In Depth
Black Hat SEO, part two: SEOwN3d!!1
As search engine optimizers played fast and loose, a reaction from the search engine companies became inevitable. Now SEOs are forced to choose hats: black or white. (Part two in a series.)
By Scott Berinato
Some decided that the free ride was over, and they cleaned up their act. They've adjusted to the new rules of the playground. The noted SEO David Naylor gave up black-hat SEO and even abandoned jobs for which his revenue would be based on traffic volume. Instead he works on retainer and consults for flat fees--trading in the potential for periodic obscene windfalls for a less outrageous, more stable income. "If I slip off that first page, I still get paid now," he says. "And I've got a team of guys I've got to feed. It was a total business decision."
Cutts of Google believes this is the primary trend. "I primarily see growth in white-hat SEO. Most are savvy enough to know that they can't afford to be delisted. The industry as a whole is heading toward white-hat SEO." But he also concedes the point that hackers and SEOs "are getting a little more affiliated, and more SEOs are delving into that world."
They've cleaved the other way, crossing into the realm of the illegal to keep the game going. If Google won't let black-hat SEOs build link farms or stuff comments fields with links, then they will exploit legitimate sites and use them as cats' paws in their schemes. Of course, an early target has been .edu domains. "Almost all of the .edu hacks now are for SEO," says RSnake. "Not just a few of the big hacks. I mean almost all of them." Domains with .mil extensions, which also pass "juice" (SEO lingo for tactics that increase Web rankings), are targets now, too.
Primary entries into sites are XSS, SQL injection and FTP vulnerabilities that allow strangers to manipulate the site. Hackers traditionally used those vulnerabilities to insert bots on a site for distributing spam, stealing personal data or some other scam. Now they are being used to stuff links on the page. They hide the links by making them the same color as the background (an old technique for keywords made new) or by simply cloaking them, so that the spiders see them but people do not.

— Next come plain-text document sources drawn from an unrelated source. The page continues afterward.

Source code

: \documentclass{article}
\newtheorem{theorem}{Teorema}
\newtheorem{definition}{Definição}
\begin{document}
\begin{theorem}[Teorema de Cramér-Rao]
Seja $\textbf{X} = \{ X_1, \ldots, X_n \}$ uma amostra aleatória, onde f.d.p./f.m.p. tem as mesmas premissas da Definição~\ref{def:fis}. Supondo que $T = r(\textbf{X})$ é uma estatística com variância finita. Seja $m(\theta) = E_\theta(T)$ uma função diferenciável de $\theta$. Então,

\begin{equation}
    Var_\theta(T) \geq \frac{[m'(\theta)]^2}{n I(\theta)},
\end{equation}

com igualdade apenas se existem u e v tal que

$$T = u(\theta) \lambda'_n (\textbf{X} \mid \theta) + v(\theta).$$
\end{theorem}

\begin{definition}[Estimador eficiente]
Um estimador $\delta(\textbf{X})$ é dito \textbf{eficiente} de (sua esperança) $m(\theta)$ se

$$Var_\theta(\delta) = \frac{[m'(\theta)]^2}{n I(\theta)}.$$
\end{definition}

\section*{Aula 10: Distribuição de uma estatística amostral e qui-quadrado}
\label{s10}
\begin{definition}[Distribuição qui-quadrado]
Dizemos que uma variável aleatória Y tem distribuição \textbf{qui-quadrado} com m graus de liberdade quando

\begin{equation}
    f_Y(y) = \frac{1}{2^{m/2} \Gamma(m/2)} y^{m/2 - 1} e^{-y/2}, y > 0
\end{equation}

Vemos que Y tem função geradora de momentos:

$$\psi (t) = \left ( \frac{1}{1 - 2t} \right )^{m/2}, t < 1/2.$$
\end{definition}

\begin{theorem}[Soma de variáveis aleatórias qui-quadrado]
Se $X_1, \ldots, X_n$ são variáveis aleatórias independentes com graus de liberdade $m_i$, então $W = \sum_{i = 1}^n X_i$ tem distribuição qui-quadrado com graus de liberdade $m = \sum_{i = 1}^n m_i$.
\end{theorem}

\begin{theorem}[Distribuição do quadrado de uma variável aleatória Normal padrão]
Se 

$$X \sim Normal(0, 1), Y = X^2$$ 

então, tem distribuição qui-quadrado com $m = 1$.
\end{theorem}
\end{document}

If the site gets good traffic--like Al Gore's ecology blog--those hidden links get good juice. Another scam uses the bots to give redirect commands that send browsers to link farms. Recent headlines illustrate this: "Forth Road Bridge hack redirects to smut bazaar" and "Perl.com sends visitors to porn link farm." Many SEOs said hacking and surreptitious linking are rampant on social networking sites, and blog platforms like WordPress (where Al Gore's blog lived) are under constant attack as hackers look for high-traffic zones to plant their links and their bots.